ニューヨーク連邦準備銀行が毎月発表する「ニューヨーク連銀製造業景気指数(Empire State Manufacturing Index)」は、米国北東部に拠点を置く製造業企業の景況感を示す経済指標です。製造業者へのアンケートをもとに、企業の現状や見通しを数値化したもので、50を基準に景気の拡大・縮小の判断が行われます。
この指数は、特に企業の新規受注、出荷、生産、雇用、在庫の状況などを含む総合的な調査結果を反映しており、地域限定でありながら全米の製造業の先行きを占う「早期指標」として注目されています。速報性の高いデータとして、金融市場や政策当局の注目度も非常に高い点が特徴です。
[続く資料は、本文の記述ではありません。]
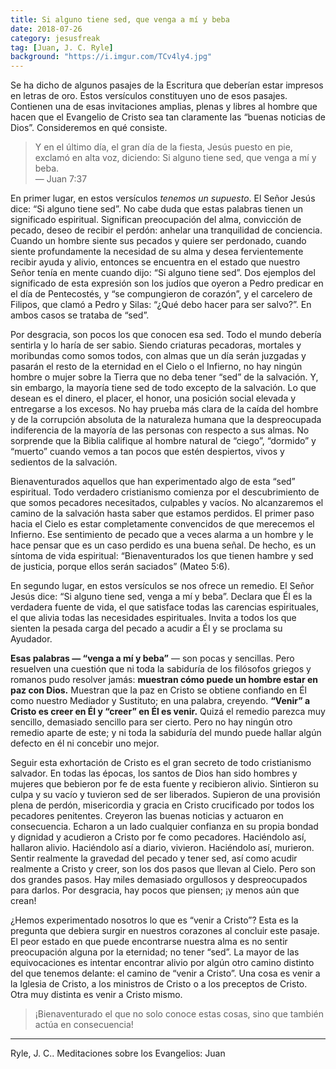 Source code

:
 ```yaml
---
title: Si alguno tiene sed, que venga a mí y beba
date: 2018-07-26
category: jesusfreak
tag: [Juan, J. C. Ryle]
background: "https://i.imgur.com/TCv4ly4.jpg"
---
```


Se ha dicho de algunos pasajes de la Escritura que deberían estar impresos en letras de oro. Estos versículos constituyen uno de esos pasajes. Contienen una de esas invitaciones amplias, plenas y libres al hombre que hacen que el Evangelio de Cristo sea tan claramente las “buenas noticias de Dios”. Consideremos en qué consiste.

> Y en el último día, el gran día de la fiesta, Jesús puesto en pie, exclamó en alta voz, diciendo: Si alguno tiene sed, que venga a mí y beba.<br/>
> — Juan 7:37

En primer lugar, en estos versículos _tenemos un supuesto_. El Señor Jesús dice: “Si alguno tiene sed”. No cabe duda que estas palabras tienen un significado espiritual. Significan preocupación del alma, convicción de pecado, deseo de recibir el perdón: anhelar una tranquilidad de conciencia. Cuando un hombre siente sus pecados y quiere ser perdonado, cuando siente profundamente la necesidad de su alma y desea fervientemente recibir ayuda y alivio, entonces se encuentra en el estado que nuestro Señor tenía en mente cuando dijo: “Si alguno tiene sed”. Dos ejemplos del significado de esta expresión son los judíos que oyeron a Pedro predicar en el día de Pentecostés, y “se compungieron de corazón”, y el carcelero de Filipos, que clamó a Pedro y Silas: “¿Qué debo hacer para ser salvo?”. En ambos casos se trataba de “sed”.

Por desgracia, son pocos los que conocen esa sed. Todo el mundo debería sentirla y lo haría de ser sabio. Siendo criaturas pecadoras, mortales y moribundas como somos todos, con almas que un día serán juzgadas y pasarán el resto de la eternidad en el Cielo o el Infierno, no hay ningún hombre o mujer sobre la Tierra que no deba tener “sed” de la salvación. Y, sin embargo, la mayoría tiene sed de todo excepto de la salvación. Lo que desean es el dinero, el placer, el honor, una posición social elevada y entregarse a los excesos. No hay prueba más clara de la caída del hombre y de la corrupción absoluta de la naturaleza humana que la despreocupada indiferencia de la mayoría de las personas con respecto a sus almas. No sorprende que la Biblia califique al hombre natural de “ciego”, “dormido” y “muerto” cuando vemos a tan pocos que estén despiertos, vivos y sedientos de la salvación.

Bienaventurados aquellos que han experimentado algo de esta “sed” espiritual. Todo verdadero cristianismo comienza por el descubrimiento de que somos pecadores necesitados, culpables y vacíos. No alcanzaremos el camino de la salvación hasta saber que estamos perdidos. El primer paso hacia el Cielo es estar completamente convencidos de que merecemos el Infierno. Ese sentimiento de pecado que a veces alarma a un hombre y le hace pensar que es un caso perdido es una buena señal. De hecho, es un síntoma de vida espiritual: “Bienaventurados los que tienen hambre y sed de justicia, porque ellos serán saciados” (Mateo 5:6).

En segundo lugar, en estos versículos se nos ofrece un remedio. El Señor Jesús dice: “Si alguno tiene sed, venga a mí y beba”. Declara que Él es la verdadera fuente de vida, el que satisface todas las carencias espirituales, el que alivia todas las necesidades espirituales. Invita a todos los que sienten la pesada carga del pecado a acudir a Él y se proclama su Ayudador.

**Esas palabras — “venga a mí y beba”** — son pocas y sencillas. Pero resuelven una cuestión que ni toda la sabiduría de los filósofos griegos y romanos pudo resolver jamás: **muestran cómo puede un hombre estar en paz con Dios.** Muestran que la paz en Cristo se obtiene confiando en Él como nuestro Mediador y Sustituto; en una palabra, creyendo. **“Venir” a Cristo es creer en Él y “creer” en Él es venir.** Quizá el remedio parezca muy sencillo, demasiado sencillo para ser cierto. Pero no hay ningún otro remedio aparte de este; y ni toda la sabiduría del mundo puede hallar algún defecto en él ni concebir uno mejor.

Seguir esta exhortación de Cristo es el gran secreto de todo cristianismo salvador. En todas las épocas, los santos de Dios han sido hombres y mujeres que bebieron por fe de esta fuente y recibieron alivio. Sintieron su culpa y su vacío y tuvieron sed de ser liberados. Supieron de una provisión plena de perdón, misericordia y gracia en Cristo crucificado por todos los pecadores penitentes. Creyeron las buenas noticias y actuaron en consecuencia. Echaron a un lado cualquier confianza en su propia bondad y dignidad y acudieron a Cristo por fe como pecadores. Haciéndolo así, hallaron alivio. Haciéndolo así a diario, vivieron. Haciéndolo así, murieron. Sentir realmente la gravedad del pecado y tener sed, así como acudir realmente a Cristo y creer, son los dos pasos que llevan al Cielo. Pero son dos grandes pasos. Hay miles demasiado orgullosos y despreocupados para darlos. Por desgracia, hay pocos que piensen; ¡y menos aún que crean!

¿Hemos experimentado nosotros lo que es “venir a Cristo”? Esta es la pregunta que debiera surgir en nuestros corazones al concluir este pasaje. El peor estado en que puede encontrarse nuestra alma es no sentir preocupación alguna por la eternidad; no tener “sed”. La mayor de las equivocaciones es intentar encontrar alivio por algún otro camino distinto del que tenemos delante: el camino de “venir a Cristo”. Una cosa es venir a la Iglesia de Cristo, a los ministros de Cristo o a los preceptos de Cristo. Otra muy distinta es venir a Cristo mismo.

> ¡Bienaventurado el que no solo conoce estas cosas, sino que también actúa en consecuencia!

---

Ryle, J. C.. Meditaciones sobre los Evangelios: Juan
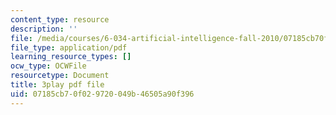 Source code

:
 ```yaml
---
content_type: resource
description: ''
file: /media/courses/6-034-artificial-intelligence-fall-2010/07185cb70f029720049b46505a90f396_EC6bf8JCpDQ.pdf
file_type: application/pdf
learning_resource_types: []
ocw_type: OCWFile
resourcetype: Document
title: 3play pdf file
uid: 07185cb7-0f02-9720-049b-46505a90f396
---
```

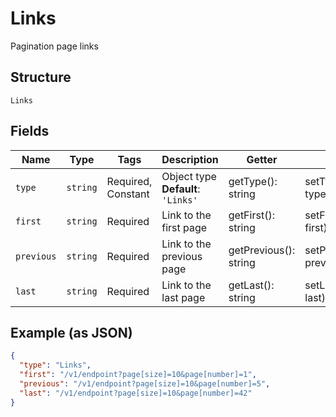 
# Links

Pagination page links

## Structure

`Links`

## Fields

| Name | Type | Tags | Description | Getter | Setter |
|  --- | --- | --- | --- | --- | --- |
| `type` | `string` | Required, Constant | Object type<br>**Default**: `'Links'` | getType(): string | setType(string type): void |
| `first` | `string` | Required | Link to the first page | getFirst(): string | setFirst(string first): void |
| `previous` | `string` | Required | Link to the previous page | getPrevious(): string | setPrevious(string previous): void |
| `last` | `string` | Required | Link to the last page | getLast(): string | setLast(string last): void |

## Example (as JSON)

```json
{
  "type": "Links",
  "first": "/v1/endpoint?page[size]=10&page[number]=1",
  "previous": "/v1/endpoint?page[size]=10&page[number]=5",
  "last": "/v1/endpoint?page[size]=10&page[number]=42"
}
```

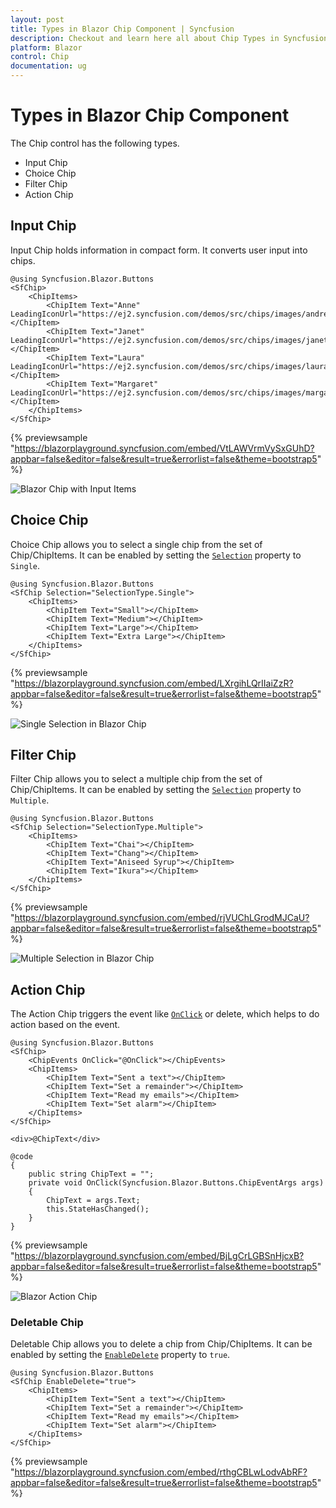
 ```yaml
---
layout: post
title: Types in Blazor Chip Component | Syncfusion
description: Checkout and learn here all about Chip Types in Syncfusion Blazor Chip component and much more details.
platform: Blazor
control: Chip
documentation: ug
---
```


# Types in Blazor Chip Component

The Chip control has the following types.

* Input Chip
* Choice Chip
* Filter Chip
* Action Chip

## Input Chip

Input Chip holds information in compact form. It converts user input into chips.

```cshtml
@using Syncfusion.Blazor.Buttons
<SfChip>
    <ChipItems>
        <ChipItem Text="Anne" LeadingIconUrl="https://ej2.syncfusion.com/demos/src/chips/images/andrew.png"></ChipItem>
        <ChipItem Text="Janet" LeadingIconUrl="https://ej2.syncfusion.com/demos/src/chips/images/janet.png"></ChipItem>
        <ChipItem Text="Laura" LeadingIconUrl="https://ej2.syncfusion.com/demos/src/chips/images/laura.png"></ChipItem>
        <ChipItem Text="Margaret" LeadingIconUrl="https://ej2.syncfusion.com/demos/src/chips/images/margaret.png"></ChipItem>
    </ChipItems>
</SfChip>

```

{% previewsample "https://blazorplayground.syncfusion.com/embed/VtLAWVrmVySxGUhD?appbar=false&editor=false&result=true&errorlist=false&theme=bootstrap5" %}

![Blazor Chip with Input Items](./images/blazor-chip-input-items.png)

## Choice Chip

Choice Chip allows you to select a single chip from the set of Chip/ChipItems. It can be enabled by setting the [`Selection`](https://help.syncfusion.com/cr/blazor/Syncfusion.Blazor.Buttons.SfChip.html#Syncfusion_Blazor_Buttons_SfChip_Selection) property to `Single`.

```cshtml
@using Syncfusion.Blazor.Buttons
<SfChip Selection="SelectionType.Single">
    <ChipItems>
        <ChipItem Text="Small"></ChipItem>
        <ChipItem Text="Medium"></ChipItem>
        <ChipItem Text="Large"></ChipItem>
        <ChipItem Text="Extra Large"></ChipItem>
    </ChipItems>
</SfChip>

```

{% previewsample "https://blazorplayground.syncfusion.com/embed/LXrgihLQrIIaiZzR?appbar=false&editor=false&result=true&errorlist=false&theme=bootstrap5" %}

![Single Selection in Blazor Chip](./images/blazor-chip-single-selection.gif)

## Filter Chip

Filter Chip allows you to select a multiple chip from the set of Chip/ChipItems. It can be enabled by setting the [`Selection`](https://help.syncfusion.com/cr/blazor/Syncfusion.Blazor.Buttons.SfChip.html#Syncfusion_Blazor_Buttons_SfChip_Selection) property to `Multiple`.

```cshtml
@using Syncfusion.Blazor.Buttons
<SfChip Selection="SelectionType.Multiple">
    <ChipItems>
        <ChipItem Text="Chai"></ChipItem>
        <ChipItem Text="Chang"></ChipItem>
        <ChipItem Text="Aniseed Syrup"></ChipItem>
        <ChipItem Text="Ikura"></ChipItem>
    </ChipItems>
</SfChip>

```

{% previewsample "https://blazorplayground.syncfusion.com/embed/rjVUChLGrodMJCaU?appbar=false&editor=false&result=true&errorlist=false&theme=bootstrap5" %}


![Multiple Selection in Blazor Chip](./images/blazor-chip-multiple-selection.gif)

## Action Chip

The Action Chip triggers the event like [`OnClick`](https://help.syncfusion.com/cr/blazor/Syncfusion.Blazor.Buttons.ChipEvents.html#Syncfusion_Blazor_Buttons_ChipEvents_OnClick) or delete, which helps to do action based on the event.

```cshtml
@using Syncfusion.Blazor.Buttons
<SfChip>
    <ChipEvents OnClick="@OnClick"></ChipEvents>
    <ChipItems>
        <ChipItem Text="Sent a text"></ChipItem>
        <ChipItem Text="Set a remainder"></ChipItem>
        <ChipItem Text="Read my emails"></ChipItem>
        <ChipItem Text="Set alarm"></ChipItem>
    </ChipItems>
</SfChip>

<div>@ChipText</div>

@code
{
    public string ChipText = "";
    private void OnClick(Syncfusion.Blazor.Buttons.ChipEventArgs args)
    {
        ChipText = args.Text;
        this.StateHasChanged();
    }
}

```
{% previewsample "https://blazorplayground.syncfusion.com/embed/BjLgCrLGBSnHjcxB?appbar=false&editor=false&result=true&errorlist=false&theme=bootstrap5" %}


![Blazor Action Chip](./images/blazor-action-chip.gif)

### Deletable Chip

Deletable Chip allows you to delete a chip from Chip/ChipItems. It can be enabled by setting the [`EnableDelete`](https://help.syncfusion.com/cr/blazor/Syncfusion.Blazor.Buttons.SfChip.html#Syncfusion_Blazor_Buttons_SfChip_EnableDelete) property to `true`.

```cshtml
@using Syncfusion.Blazor.Buttons
<SfChip EnableDelete="true">
    <ChipItems>
        <ChipItem Text="Sent a text"></ChipItem>
        <ChipItem Text="Set a remainder"></ChipItem>
        <ChipItem Text="Read my emails"></ChipItem>
        <ChipItem Text="Set alarm"></ChipItem>
    </ChipItems>
</SfChip>

```
{% previewsample "https://blazorplayground.syncfusion.com/embed/rthgCBLwLodvAbRF?appbar=false&editor=false&result=true&errorlist=false&theme=bootstrap5" %}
ニューヨーク連銀が担当しているのは主にニューヨーク州ですが、州内には高度な製造拠点が多く、全米景気の動向を敏感に映し出す地域のひとつとされています。そのため、本指数は米国東部の景気動向にとどまらず、全米の製造業に対する見方にも大きな影響を与えます。
同様の指標としては、フィラデルフィア連銀が発表する「フィラデルフィア連銀製造業景気指数」や、全米規模であるISM製造業景況指数(Institute for Supply Management Manufacturing PMI)などがあります。これらと比較しても、ニューヨーク連銀指数は発表時期が早いため、市場関係者はその内容を先行指標として活用することが多くなっています。
数値がプラスであれば製造業の活動が拡大傾向にあると解釈され、マイナスであれば縮小を意味します。ただし、変動が激しい傾向もあり、一度の数値で景気の全体像を判断するのではなく、複数月の推移や他の指標と照らし合わせる読み方が重要とされます。
アメリカ経済のモメンタムをつかむ上で、月中にいち早く発表されるこの指標は、マーケット参加者にとって欠かせない存在となっています。